* Work required
Return precisely the opening lines of the listing below, ending with the line that contains "of decision-making algorithms".

Information section start

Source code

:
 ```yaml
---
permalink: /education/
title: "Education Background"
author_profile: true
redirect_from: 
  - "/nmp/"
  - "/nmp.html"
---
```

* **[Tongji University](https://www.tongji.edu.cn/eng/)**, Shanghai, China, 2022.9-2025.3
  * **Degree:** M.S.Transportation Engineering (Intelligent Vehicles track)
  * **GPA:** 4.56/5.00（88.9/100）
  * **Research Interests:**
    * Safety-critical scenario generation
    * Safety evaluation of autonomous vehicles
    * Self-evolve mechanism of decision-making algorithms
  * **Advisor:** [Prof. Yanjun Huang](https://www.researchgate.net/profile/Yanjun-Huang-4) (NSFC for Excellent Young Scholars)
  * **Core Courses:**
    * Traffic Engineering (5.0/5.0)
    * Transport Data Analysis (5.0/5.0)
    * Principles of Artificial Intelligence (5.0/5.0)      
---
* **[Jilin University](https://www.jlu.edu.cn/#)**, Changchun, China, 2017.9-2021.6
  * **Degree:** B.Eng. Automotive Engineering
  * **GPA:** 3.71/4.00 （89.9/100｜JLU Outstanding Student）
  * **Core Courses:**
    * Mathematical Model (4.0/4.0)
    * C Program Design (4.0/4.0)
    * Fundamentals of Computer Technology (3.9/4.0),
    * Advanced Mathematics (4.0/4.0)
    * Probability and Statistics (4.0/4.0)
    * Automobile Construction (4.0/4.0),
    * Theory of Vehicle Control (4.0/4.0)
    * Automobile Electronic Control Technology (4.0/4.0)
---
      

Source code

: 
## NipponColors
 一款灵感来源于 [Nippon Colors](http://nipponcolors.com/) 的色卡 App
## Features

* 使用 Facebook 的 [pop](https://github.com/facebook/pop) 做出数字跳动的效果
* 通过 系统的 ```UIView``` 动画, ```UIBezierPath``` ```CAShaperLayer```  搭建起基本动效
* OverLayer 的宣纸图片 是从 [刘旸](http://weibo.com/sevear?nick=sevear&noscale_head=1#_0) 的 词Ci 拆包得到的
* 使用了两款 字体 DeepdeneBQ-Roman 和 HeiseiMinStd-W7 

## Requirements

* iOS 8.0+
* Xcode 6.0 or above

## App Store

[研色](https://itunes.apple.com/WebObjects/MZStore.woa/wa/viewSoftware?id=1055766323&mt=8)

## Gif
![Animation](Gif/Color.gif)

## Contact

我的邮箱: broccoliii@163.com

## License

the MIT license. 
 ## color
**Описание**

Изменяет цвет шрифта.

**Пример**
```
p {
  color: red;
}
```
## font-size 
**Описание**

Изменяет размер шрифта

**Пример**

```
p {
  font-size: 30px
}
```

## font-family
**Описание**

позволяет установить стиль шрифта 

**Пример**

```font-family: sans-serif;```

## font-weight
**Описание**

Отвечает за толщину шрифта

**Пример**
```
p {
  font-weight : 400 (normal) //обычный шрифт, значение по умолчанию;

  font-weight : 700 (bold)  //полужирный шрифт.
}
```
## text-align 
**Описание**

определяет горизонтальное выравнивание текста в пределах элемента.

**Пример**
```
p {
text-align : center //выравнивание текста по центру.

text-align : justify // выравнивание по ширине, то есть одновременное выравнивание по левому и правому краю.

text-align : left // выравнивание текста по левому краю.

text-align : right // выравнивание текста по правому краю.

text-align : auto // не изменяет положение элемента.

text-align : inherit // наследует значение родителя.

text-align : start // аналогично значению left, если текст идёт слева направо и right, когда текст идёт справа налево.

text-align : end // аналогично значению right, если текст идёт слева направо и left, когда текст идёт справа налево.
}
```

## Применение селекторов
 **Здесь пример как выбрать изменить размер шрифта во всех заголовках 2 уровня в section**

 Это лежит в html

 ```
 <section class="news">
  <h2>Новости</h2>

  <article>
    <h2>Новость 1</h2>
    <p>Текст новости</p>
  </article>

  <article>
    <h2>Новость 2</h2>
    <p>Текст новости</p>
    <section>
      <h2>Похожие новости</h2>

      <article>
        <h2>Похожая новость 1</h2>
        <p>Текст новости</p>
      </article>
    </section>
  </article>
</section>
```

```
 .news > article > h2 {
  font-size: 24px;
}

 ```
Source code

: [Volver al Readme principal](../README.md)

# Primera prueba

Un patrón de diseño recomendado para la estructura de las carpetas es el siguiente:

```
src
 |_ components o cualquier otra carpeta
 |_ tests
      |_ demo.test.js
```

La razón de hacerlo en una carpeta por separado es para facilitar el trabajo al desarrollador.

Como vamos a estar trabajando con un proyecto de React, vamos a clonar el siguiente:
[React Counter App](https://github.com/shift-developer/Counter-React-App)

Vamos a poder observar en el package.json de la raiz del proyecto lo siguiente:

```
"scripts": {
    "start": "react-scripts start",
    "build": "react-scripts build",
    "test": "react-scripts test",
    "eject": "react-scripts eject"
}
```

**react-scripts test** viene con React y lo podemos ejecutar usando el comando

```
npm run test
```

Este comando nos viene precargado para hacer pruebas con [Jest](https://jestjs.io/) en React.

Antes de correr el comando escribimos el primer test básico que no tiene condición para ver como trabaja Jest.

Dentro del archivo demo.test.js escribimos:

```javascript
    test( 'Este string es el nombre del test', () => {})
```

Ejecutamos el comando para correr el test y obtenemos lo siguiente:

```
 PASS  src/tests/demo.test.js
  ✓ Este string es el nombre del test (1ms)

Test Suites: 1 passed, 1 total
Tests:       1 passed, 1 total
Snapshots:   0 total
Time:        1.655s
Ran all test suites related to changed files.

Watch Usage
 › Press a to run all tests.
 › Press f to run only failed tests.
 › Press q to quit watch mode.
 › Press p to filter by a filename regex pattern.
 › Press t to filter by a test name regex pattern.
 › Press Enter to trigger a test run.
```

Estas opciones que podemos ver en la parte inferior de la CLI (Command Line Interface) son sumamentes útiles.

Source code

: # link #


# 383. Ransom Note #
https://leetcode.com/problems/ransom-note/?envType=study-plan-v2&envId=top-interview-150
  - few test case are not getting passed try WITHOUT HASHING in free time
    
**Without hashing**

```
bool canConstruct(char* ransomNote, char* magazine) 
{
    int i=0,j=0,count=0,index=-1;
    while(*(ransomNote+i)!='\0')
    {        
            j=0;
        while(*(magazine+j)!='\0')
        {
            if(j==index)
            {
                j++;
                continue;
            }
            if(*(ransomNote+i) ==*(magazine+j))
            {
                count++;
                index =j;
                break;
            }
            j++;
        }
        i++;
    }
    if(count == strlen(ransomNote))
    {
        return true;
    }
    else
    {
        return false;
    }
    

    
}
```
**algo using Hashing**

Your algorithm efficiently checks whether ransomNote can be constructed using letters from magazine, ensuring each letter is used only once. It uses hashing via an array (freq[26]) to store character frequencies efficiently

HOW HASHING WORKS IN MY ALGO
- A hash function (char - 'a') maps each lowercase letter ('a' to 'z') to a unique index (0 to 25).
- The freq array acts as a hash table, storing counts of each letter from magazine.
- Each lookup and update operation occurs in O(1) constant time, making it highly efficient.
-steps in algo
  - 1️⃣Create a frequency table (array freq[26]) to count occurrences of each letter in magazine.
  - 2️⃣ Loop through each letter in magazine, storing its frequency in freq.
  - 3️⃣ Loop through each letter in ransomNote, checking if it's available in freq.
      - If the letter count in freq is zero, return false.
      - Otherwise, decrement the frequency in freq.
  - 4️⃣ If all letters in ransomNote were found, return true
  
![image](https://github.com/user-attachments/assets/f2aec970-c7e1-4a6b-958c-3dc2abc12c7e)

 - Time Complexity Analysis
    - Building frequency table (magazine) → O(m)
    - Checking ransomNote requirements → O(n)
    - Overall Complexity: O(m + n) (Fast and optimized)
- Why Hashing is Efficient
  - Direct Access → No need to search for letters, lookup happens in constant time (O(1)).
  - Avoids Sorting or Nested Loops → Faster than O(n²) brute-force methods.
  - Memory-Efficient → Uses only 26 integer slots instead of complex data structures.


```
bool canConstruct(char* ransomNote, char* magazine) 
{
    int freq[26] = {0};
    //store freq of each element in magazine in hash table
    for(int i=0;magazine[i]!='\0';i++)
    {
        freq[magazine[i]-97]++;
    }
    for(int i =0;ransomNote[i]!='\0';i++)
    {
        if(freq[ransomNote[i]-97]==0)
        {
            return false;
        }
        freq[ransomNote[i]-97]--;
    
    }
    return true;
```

Information section end

* Answer section
Source code

:
 ```yaml
---
permalink: /education/
title: "Education Background"
author_profile: true
redirect_from: 
  - "/nmp/"
  - "/nmp.html"
---
```

* **[Tongji University](https://www.tongji.edu.cn/eng/)**, Shanghai, China, 2022.9-2025.3
  * **Degree:** M.S.Transportation Engineering (Intelligent Vehicles track)
  * **GPA:** 4.56/5.00（88.9/100）
  * **Research Interests:**
    * Safety-critical scenario generation
    * Safety evaluation of autonomous vehicles
    * Self-evolve mechanism of decision-making algorithms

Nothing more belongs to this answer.